Lecture 10

Inference for Regression

The Population and the Sample

But we know observations vary from sample to sample. So we imagine a true line that summarizes the relationship between x and y for the entire population,

\[\mu_y = \beta_0+\beta_1 x\]

Where $\mu_y$ is the population mean of $y$ at a given value of $x$.

We write $\mu_y$ instead of $y$ because the regression line assumes that the means of the $y$ values for each value of $x$ fall exactly on the line.

The Population and the Sample (cont.)

For a given value x:

Most, if not all, of the y values obtained from a particular sample will not lie on the line.
The sampled y values will be distributed about $\mu_y$.

regmeans

We can account for the difference between $\hat{y}$ and $\mu_y$ by adding the error residual, or $\varepsilon$:

\[y = \beta_0+\beta_1 x + \varepsilon\]

Regression Inference

Collect a sample and estimate the population $\beta$'s by finding a regression line:

\[\hat{y} = b_0 + b_1 x\]

where $b_0$ estimates $\beta_0$, $b_1$ estimates $\beta_1$.

The residuals $e = y - \hat{y}$ are the sample based versions of $\varepsilon$.
Account for the uncertainties in $\beta_0$ and $\beta_1$ by making confidence intervals, as we've done for means and proportions.
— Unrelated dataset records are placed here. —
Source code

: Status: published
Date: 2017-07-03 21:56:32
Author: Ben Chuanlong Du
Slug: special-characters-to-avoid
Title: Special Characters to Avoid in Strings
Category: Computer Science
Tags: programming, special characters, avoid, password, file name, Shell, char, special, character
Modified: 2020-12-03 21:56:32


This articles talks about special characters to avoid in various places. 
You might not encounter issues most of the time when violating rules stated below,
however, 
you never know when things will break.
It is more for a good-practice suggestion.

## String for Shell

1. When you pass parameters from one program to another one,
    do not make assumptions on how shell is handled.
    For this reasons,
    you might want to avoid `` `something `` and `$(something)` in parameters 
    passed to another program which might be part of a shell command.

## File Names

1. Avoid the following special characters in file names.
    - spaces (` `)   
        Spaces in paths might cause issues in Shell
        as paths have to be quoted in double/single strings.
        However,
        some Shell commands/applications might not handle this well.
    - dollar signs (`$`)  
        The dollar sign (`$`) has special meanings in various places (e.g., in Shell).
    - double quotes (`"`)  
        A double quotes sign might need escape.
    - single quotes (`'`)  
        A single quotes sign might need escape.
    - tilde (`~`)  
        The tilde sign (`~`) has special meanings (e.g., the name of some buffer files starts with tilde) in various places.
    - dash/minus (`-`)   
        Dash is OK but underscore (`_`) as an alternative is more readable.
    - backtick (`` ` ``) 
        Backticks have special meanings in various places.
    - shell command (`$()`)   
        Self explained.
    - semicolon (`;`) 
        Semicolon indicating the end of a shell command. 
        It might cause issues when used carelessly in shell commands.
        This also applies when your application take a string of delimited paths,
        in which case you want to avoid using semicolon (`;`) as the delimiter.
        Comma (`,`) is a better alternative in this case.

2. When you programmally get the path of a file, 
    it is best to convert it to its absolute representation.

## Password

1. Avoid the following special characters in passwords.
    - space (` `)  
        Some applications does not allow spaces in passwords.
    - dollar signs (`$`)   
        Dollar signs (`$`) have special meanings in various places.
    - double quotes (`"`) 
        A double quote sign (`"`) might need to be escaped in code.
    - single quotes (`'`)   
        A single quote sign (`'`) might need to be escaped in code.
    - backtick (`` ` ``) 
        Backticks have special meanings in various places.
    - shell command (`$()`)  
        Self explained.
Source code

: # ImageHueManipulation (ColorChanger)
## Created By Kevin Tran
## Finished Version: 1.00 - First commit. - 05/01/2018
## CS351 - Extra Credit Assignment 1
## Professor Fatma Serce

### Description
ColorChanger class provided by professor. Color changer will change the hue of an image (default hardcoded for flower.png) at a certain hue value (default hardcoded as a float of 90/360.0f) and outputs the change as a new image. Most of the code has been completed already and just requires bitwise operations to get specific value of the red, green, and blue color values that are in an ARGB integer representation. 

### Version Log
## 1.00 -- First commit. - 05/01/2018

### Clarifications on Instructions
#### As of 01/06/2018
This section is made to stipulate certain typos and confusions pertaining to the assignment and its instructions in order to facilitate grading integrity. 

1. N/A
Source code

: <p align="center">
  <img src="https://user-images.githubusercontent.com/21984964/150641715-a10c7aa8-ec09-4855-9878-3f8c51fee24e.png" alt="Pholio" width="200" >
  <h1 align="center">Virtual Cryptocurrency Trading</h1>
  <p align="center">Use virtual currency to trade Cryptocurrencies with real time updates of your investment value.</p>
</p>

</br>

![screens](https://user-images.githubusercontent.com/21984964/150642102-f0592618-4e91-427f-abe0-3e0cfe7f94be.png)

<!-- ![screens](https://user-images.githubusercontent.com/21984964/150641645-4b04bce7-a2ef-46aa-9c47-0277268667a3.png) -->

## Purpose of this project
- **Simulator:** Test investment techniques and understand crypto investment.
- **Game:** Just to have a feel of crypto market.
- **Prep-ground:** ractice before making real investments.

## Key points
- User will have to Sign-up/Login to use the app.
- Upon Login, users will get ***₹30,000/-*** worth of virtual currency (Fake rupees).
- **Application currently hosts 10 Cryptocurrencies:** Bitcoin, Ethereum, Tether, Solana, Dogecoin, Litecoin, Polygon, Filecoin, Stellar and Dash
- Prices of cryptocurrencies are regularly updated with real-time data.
Assumptions and Conditions

The inference methods are based on these assumptions:

Linearity Assumption: This condition is satisfied if the scatterplot of $x$ and $y$ looks straight.
Independence Assumption: Look for randomization in the sample or the experiment. Also check the residual plot for lack of patterns.
Equal Variance Assumption: Check the Equal Spread Condition, which means the variability of $y$ should be about the same for all values of $x$.
Normal Population Assumption: Assume the errors around the idealized regression line at each value of $x$ follow a Normal model. Check if the residuals satisfy the Nearly Normal Condition.

Assumptions and Conditions (cont.)

Summary of Assumptions and Conditions:

Make a scatterplot of the data to check for linearity. (Linearity Assumption)
Fit a regression, find the residuals, $e$, and predicted values $\hat{y}$.
Plot the residuals against time (if appropriate) and check for evidence of patterns (Independence Assumption).
Make a scatterplot of the residuals against x or the predicted values. This plot should not exhibit a "fan" or "cone" shape. (Equal Variance Assumption)
Make a histogram and Normal probability plot of the residuals (Normal Population Assumption)

The Standard Error of the Slope

For a sample, we expect $b_1$ to be close, but not equal to the model slope $\beta_1$.
For similar samples, the standard error of the slope is a measure of the variability of $b_1$ about the true slope $\beta_1$.

\[SE(b_1) = \frac{s_e}{s_x\sqrt{n-1}}\]

where $s_e$ is spread around the line, $s_x$ is spread of $x$ values, $n$ is a sample size.

Example 1

Which of these scatterplots would give the more consistent regression slope estimate if we were to sample repeatedly from the underlying population?

regse1

Example 2

Which of these scatterplots would give the more consistent regression slope estimate if we were to sample repeatedly from the underlying population?

regse2

Example 3

Which of these scatterplots would give the more consistent regression slope estimate if we were to sample repeatedly from the underlying population?

regse3

A Test for the Regression Slope

When the conditions are met, the standardized estimated regression slope,

\[t = \frac{b_1 - \beta_1}{SE(b_1)}\]

follows a Student's t-model with $n - 2$ degrees of freedom. We calculate the standard error as SE (see above), where $s_e = \sqrt{\frac{\sum(y-\hat{y})^2}{n-2}}$ and $s_x$ is the standard deviation of the $x$-values.

A Test for the Regression Slope

When the assumptions and conditions are met, we can test the hypothesis $H_0: \beta_1 = 0$ vs. $H_A: \beta_1 \ne 0$ using the standardized estimated regression slope,

\[t = \frac{b_1 - \beta_1}{SE(b_1)}\]

follows a Student's $t$-model with $n - 2$ degrees of freedom.

We can use the $t$-model to find the P-value of the test.

A Test for the Regression Slope

When the assumptions and conditions are met, we can find a confidence interval for $\beta_1$ from $b_1 \pm t^*_{n-2} * SE(b_1)$

where the critical value $t^*$ depends on the confidence level and has $n - 2$ degrees of freedom.

A Hypothesis Test for Correlation

What if we want to test whether the correlation between $x$ and $y$ is 0?

When the conditions are met, we can test the hypothesis $H_0 : r = 0$ vs. $H_A : r \ne 0$ using the test statistic:

\[t = r \sqrt \frac {n-2}{1-r^2}\]

which follows a Student's $t$-model with $n - 2$ degrees of freedom.

We can use the $t$-model to find the P-value of the test.

The Confidence Interval for the Mean Response

When the conditions are met, we find the confidence interval for the mean response value $\mu_v$ at a value $x_v$ as

\[\hat{y}_v \pm t^*_{n-2} * SE\]

where the standard error is

\[SE(\hat{\mu}_v) = \sqrt{SE^2(b_1) \times (x_v - \bar{x}) + s^2_e/n }\]

The Prediction Interval for an Individual Response

When the conditions are met, we can find the prediction interval for all values of $y$ at a value $x_v$ as

\[\hat{y}_v \pm t^*_{n-2} * SE\]

where the standard error is

\[SE(\hat{y}_v) = \sqrt{SE^2(b_1) \times (x_v - \bar{x}) + s^2_e/n +s^2_e}\]